▸ **EXERCISE MATERIALS**
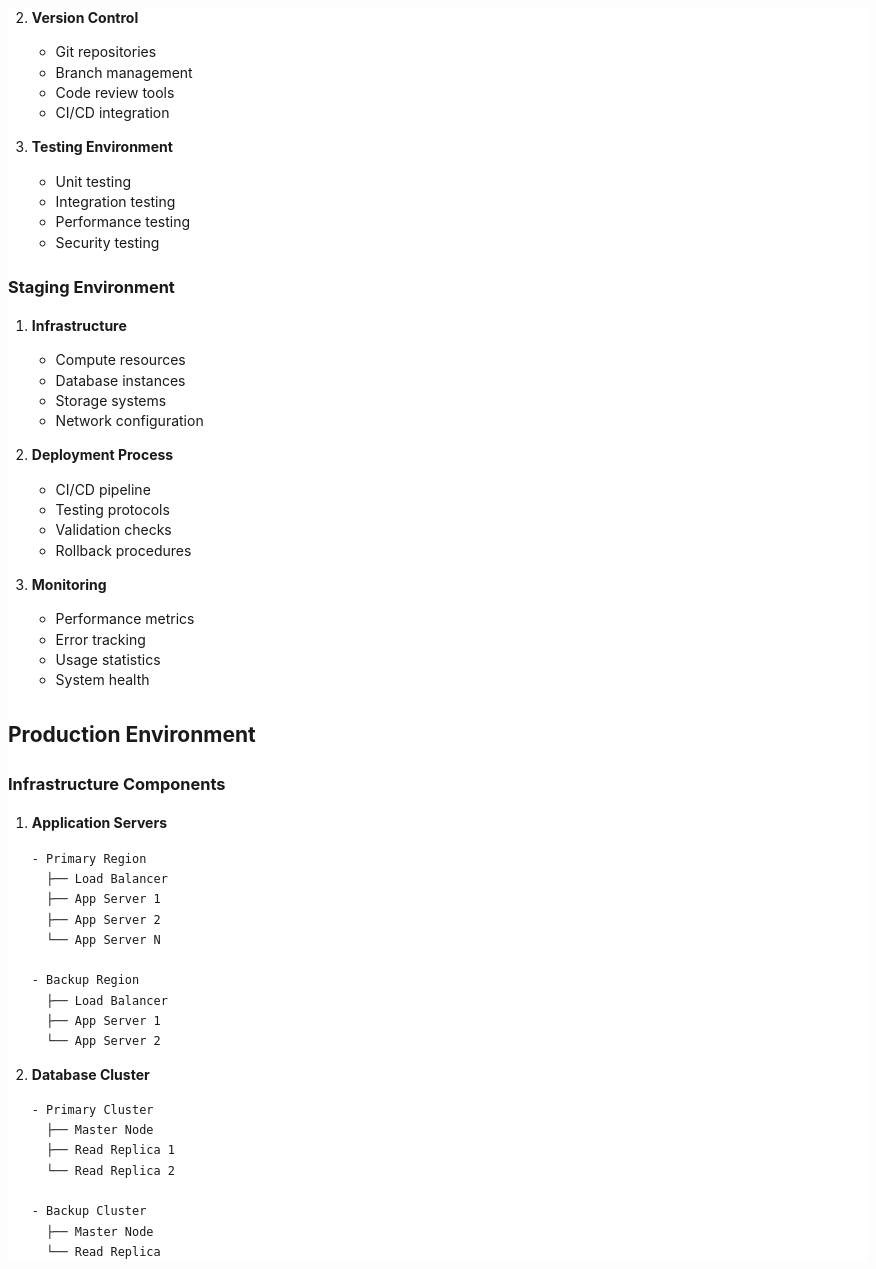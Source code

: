 2. **Version Control**
   - Git repositories
   - Branch management
   - Code review tools
   - CI/CD integration

3. **Testing Environment**
   - Unit testing
   - Integration testing
   - Performance testing
   - Security testing

### Staging Environment
1. **Infrastructure**
   - Compute resources
   - Database instances
   - Storage systems
   - Network configuration

2. **Deployment Process**
   - CI/CD pipeline
   - Testing protocols
   - Validation checks
   - Rollback procedures

3. **Monitoring**
   - Performance metrics
   - Error tracking
   - Usage statistics
   - System health

## Production Environment

### Infrastructure Components
1. **Application Servers**
   ```
   - Primary Region
     ├── Load Balancer
     ├── App Server 1
     ├── App Server 2
     └── App Server N
   
   - Backup Region
     ├── Load Balancer
     ├── App Server 1
     └── App Server 2
   ```

2. **Database Cluster**
   ```
   - Primary Cluster
     ├── Master Node
     ├── Read Replica 1
     └── Read Replica 2
   
   - Backup Cluster
     ├── Master Node
     └── Read Replica
   ```
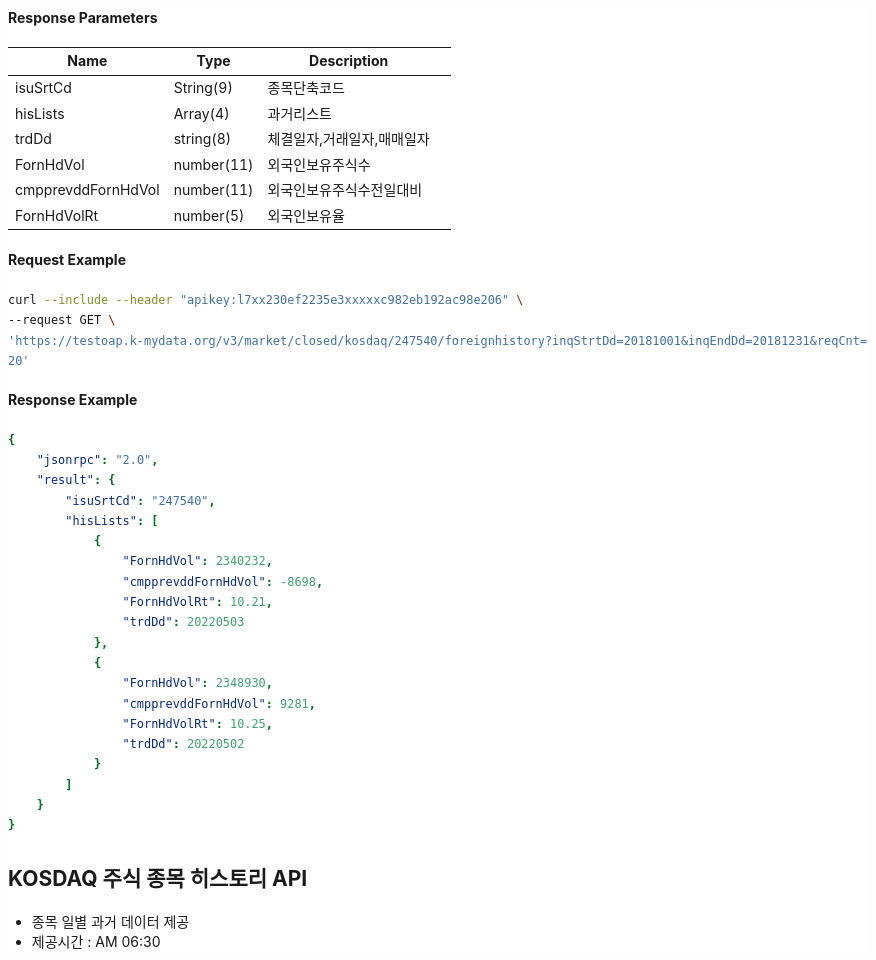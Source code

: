 #### Response Parameters

| **Name**           | **Type**   | **Description** |   |
| ------------------ | ---------- | --------------- | - |
| isuSrtCd           | String(9)  | 종목단축코드          |   |
| hisLists           | Array(4)   | 과거리스트           |   |
| trdDd              | string(8)  | 체결일자,거래일자,매매일자  |   |
| FornHdVol          | number(11) | 외국인보유주식수        |   |
| cmpprevddFornHdVol | number(11) | 외국인보유주식수전일대비    |   |
| FornHdVolRt        | number(5)  | 외국인보유율          |   |

#### Request Example

```bash
curl --include --header "apikey:l7xx230ef2235e3xxxxxc982eb192ac98e206" \
--request GET \
'https://testoap.k-mydata.org/v3/market/closed/kosdaq/247540/foreignhistory?inqStrtDd=20181001&inqEndDd=20181231&reqCnt=20'
```

#### Response Example

```yaml
{
    "jsonrpc": "2.0",
    "result": {
        "isuSrtCd": "247540",
        "hisLists": [
            {
                "FornHdVol": 2340232,
                "cmpprevddFornHdVol": -8698,
                "FornHdVolRt": 10.21,
                "trdDd": 20220503
            },
            {
                "FornHdVol": 2348930,
                "cmpprevddFornHdVol": 9281,
                "FornHdVolRt": 10.25,
                "trdDd": 20220502
            }
        ]
    }
}
```



## KOSDAQ 주식 종목 히스토리 API

* 종목 일별 과거 데이터 제공
* 제공시간 : AM 06:30
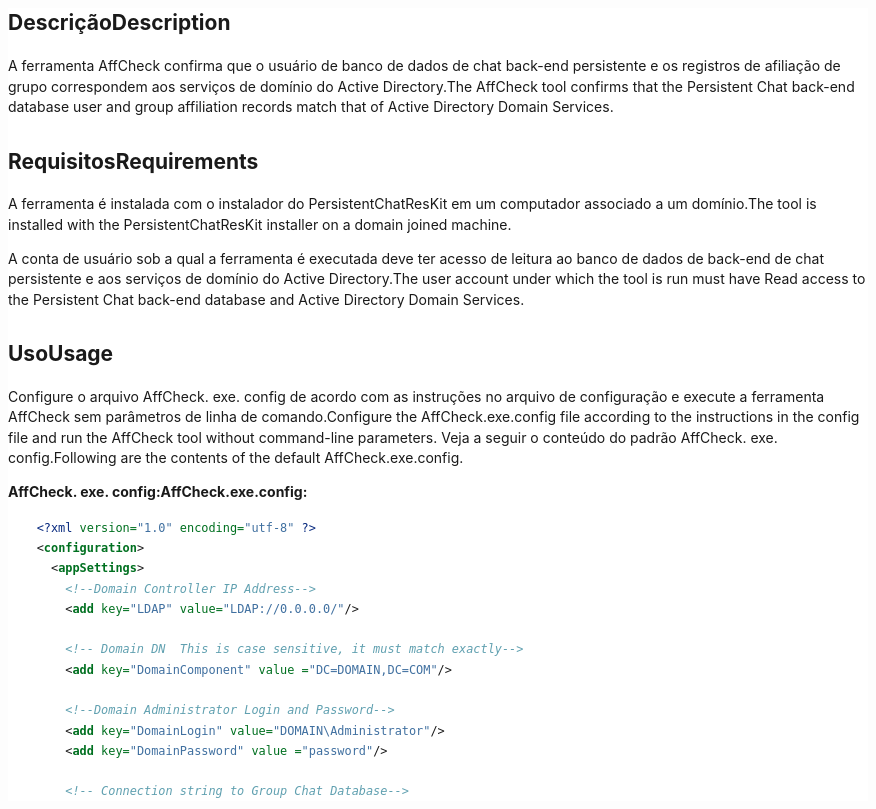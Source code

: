 <div>

## <a name="description"></a><span data-ttu-id="6c32b-128">Descrição</span><span class="sxs-lookup"><span data-stu-id="6c32b-128">Description</span></span>

<span data-ttu-id="6c32b-129">A ferramenta AffCheck confirma que o usuário de banco de dados de chat back-end persistente e os registros de afiliação de grupo correspondem aos serviços de domínio do Active Directory.</span><span class="sxs-lookup"><span data-stu-id="6c32b-129">The AffCheck tool confirms that the Persistent Chat back-end database user and group affiliation records match that of Active Directory Domain Services.</span></span>

</div>

<div>

## <a name="requirements"></a><span data-ttu-id="6c32b-130">Requisitos</span><span class="sxs-lookup"><span data-stu-id="6c32b-130">Requirements</span></span>

<span data-ttu-id="6c32b-131">A ferramenta é instalada com o instalador do PersistentChatResKit em um computador associado a um domínio.</span><span class="sxs-lookup"><span data-stu-id="6c32b-131">The tool is installed with the PersistentChatResKit installer on a domain joined machine.</span></span>

<span data-ttu-id="6c32b-132">A conta de usuário sob a qual a ferramenta é executada deve ter acesso de leitura ao banco de dados de back-end de chat persistente e aos serviços de domínio do Active Directory.</span><span class="sxs-lookup"><span data-stu-id="6c32b-132">The user account under which the tool is run must have Read access to the Persistent Chat back-end database and Active Directory Domain Services.</span></span>

</div>

<div>

## <a name="usage"></a><span data-ttu-id="6c32b-133">Uso</span><span class="sxs-lookup"><span data-stu-id="6c32b-133">Usage</span></span>

<span data-ttu-id="6c32b-134">Configure o arquivo AffCheck. exe. config de acordo com as instruções no arquivo de configuração e execute a ferramenta AffCheck sem parâmetros de linha de comando.</span><span class="sxs-lookup"><span data-stu-id="6c32b-134">Configure the AffCheck.exe.config file according to the instructions in the config file and run the AffCheck tool without command-line parameters.</span></span> <span data-ttu-id="6c32b-135">Veja a seguir o conteúdo do padrão AffCheck. exe. config.</span><span class="sxs-lookup"><span data-stu-id="6c32b-135">Following are the contents of the default AffCheck.exe.config.</span></span>

<span data-ttu-id="6c32b-136">**AffCheck. exe. config:**</span><span class="sxs-lookup"><span data-stu-id="6c32b-136">**AffCheck.exe.config:**</span></span>

```XML
    <?xml version="1.0" encoding="utf-8" ?>
    <configuration>
      <appSettings>
        <!--Domain Controller IP Address-->
        <add key="LDAP" value="LDAP://0.0.0.0/"/>
        
        <!-- Domain DN  This is case sensitive, it must match exactly-->
        <add key="DomainComponent" value ="DC=DOMAIN,DC=COM"/>
        
        <!--Domain Administrator Login and Password-->
        <add key="DomainLogin" value="DOMAIN\Administrator"/>
        <add key="DomainPassword" value ="password"/>
        
        <!-- Connection string to Group Chat Database-->
```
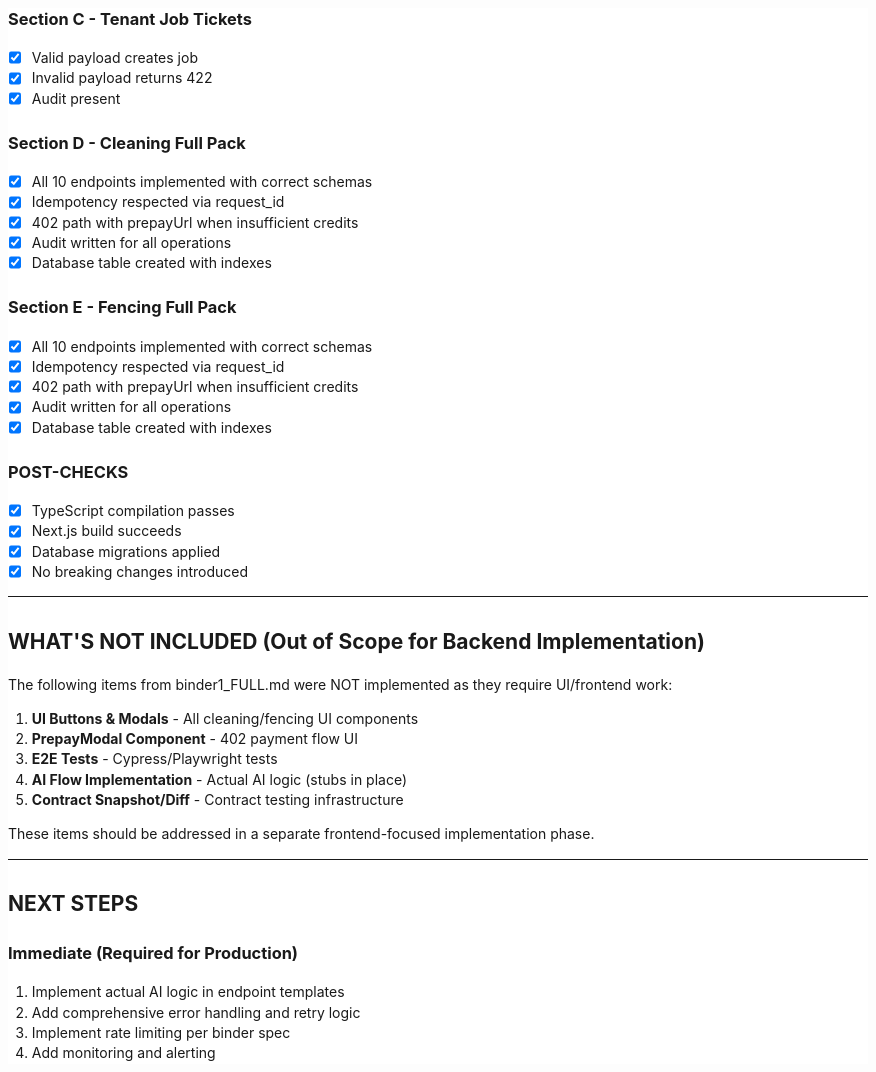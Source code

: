 ### Section C - Tenant Job Tickets
- [x] Valid payload creates job
- [x] Invalid payload returns 422
- [x] Audit present

### Section D - Cleaning Full Pack
- [x] All 10 endpoints implemented with correct schemas
- [x] Idempotency respected via request_id
- [x] 402 path with prepayUrl when insufficient credits
- [x] Audit written for all operations
- [x] Database table created with indexes

### Section E - Fencing Full Pack
- [x] All 10 endpoints implemented with correct schemas
- [x] Idempotency respected via request_id
- [x] 402 path with prepayUrl when insufficient credits
- [x] Audit written for all operations
- [x] Database table created with indexes

### POST-CHECKS
- [x] TypeScript compilation passes
- [x] Next.js build succeeds
- [x] Database migrations applied
- [x] No breaking changes introduced

---

## WHAT'S NOT INCLUDED (Out of Scope for Backend Implementation)

The following items from binder1_FULL.md were NOT implemented as they require UI/frontend work:

1. **UI Buttons & Modals** - All cleaning/fencing UI components
2. **PrepayModal Component** - 402 payment flow UI
3. **E2E Tests** - Cypress/Playwright tests
4. **AI Flow Implementation** - Actual AI logic (stubs in place)
5. **Contract Snapshot/Diff** - Contract testing infrastructure

These items should be addressed in a separate frontend-focused implementation phase.

---

## NEXT STEPS

### Immediate (Required for Production)
1. Implement actual AI logic in endpoint templates
2. Add comprehensive error handling and retry logic
3. Implement rate limiting per binder spec
4. Add monitoring and alerting
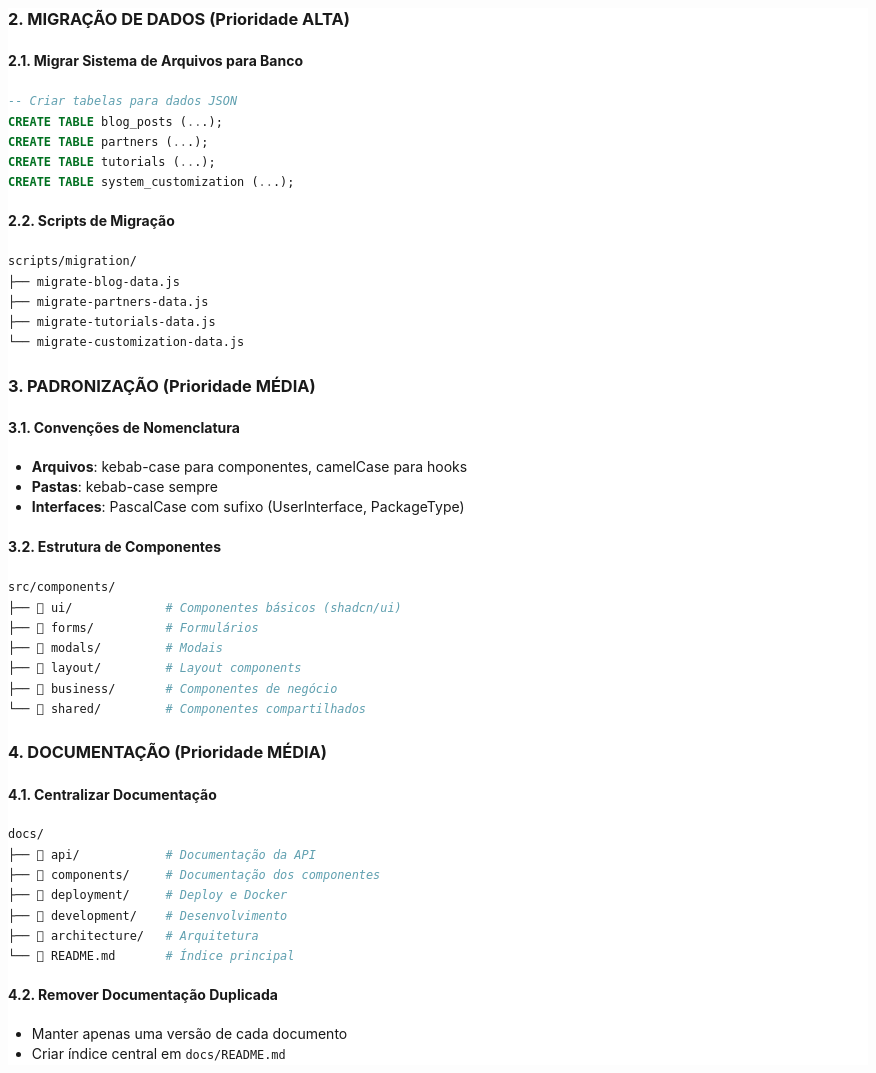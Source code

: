 ### **2. MIGRAÇÃO DE DADOS (Prioridade ALTA)**

#### **2.1. Migrar Sistema de Arquivos para Banco**
```sql
-- Criar tabelas para dados JSON
CREATE TABLE blog_posts (...);
CREATE TABLE partners (...);
CREATE TABLE tutorials (...);
CREATE TABLE system_customization (...);
```

#### **2.2. Scripts de Migração**
```bash
scripts/migration/
├── migrate-blog-data.js
├── migrate-partners-data.js
├── migrate-tutorials-data.js
└── migrate-customization-data.js
```

### **3. PADRONIZAÇÃO (Prioridade MÉDIA)**

#### **3.1. Convenções de Nomenclatura**
- **Arquivos**: kebab-case para componentes, camelCase para hooks
- **Pastas**: kebab-case sempre
- **Interfaces**: PascalCase com sufixo (UserInterface, PackageType)

#### **3.2. Estrutura de Componentes**
```bash
src/components/
├── 📁 ui/             # Componentes básicos (shadcn/ui)
├── 📁 forms/          # Formulários
├── 📁 modals/         # Modais
├── 📁 layout/         # Layout components
├── 📁 business/       # Componentes de negócio
└── 📁 shared/         # Componentes compartilhados
```

### **4. DOCUMENTAÇÃO (Prioridade MÉDIA)**

#### **4.1. Centralizar Documentação**
```bash
docs/
├── 📁 api/            # Documentação da API
├── 📁 components/     # Documentação dos componentes
├── 📁 deployment/     # Deploy e Docker
├── 📁 development/    # Desenvolvimento
├── 📁 architecture/   # Arquitetura
└── 📄 README.md       # Índice principal
```

#### **4.2. Remover Documentação Duplicada**
- Manter apenas uma versão de cada documento
- Criar índice central em `docs/README.md`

▸ **WHAT YOU NEED TO DO**
Where does the word "trdDd" appear in the material above? Copy every line that holds it.

▸ **OUTPUT OF THE TASK**
| trdDd              | string(8)  | 체결일자,거래일자,매매일자  |   |
                "trdDd": 20220503
                "trdDd": 20220502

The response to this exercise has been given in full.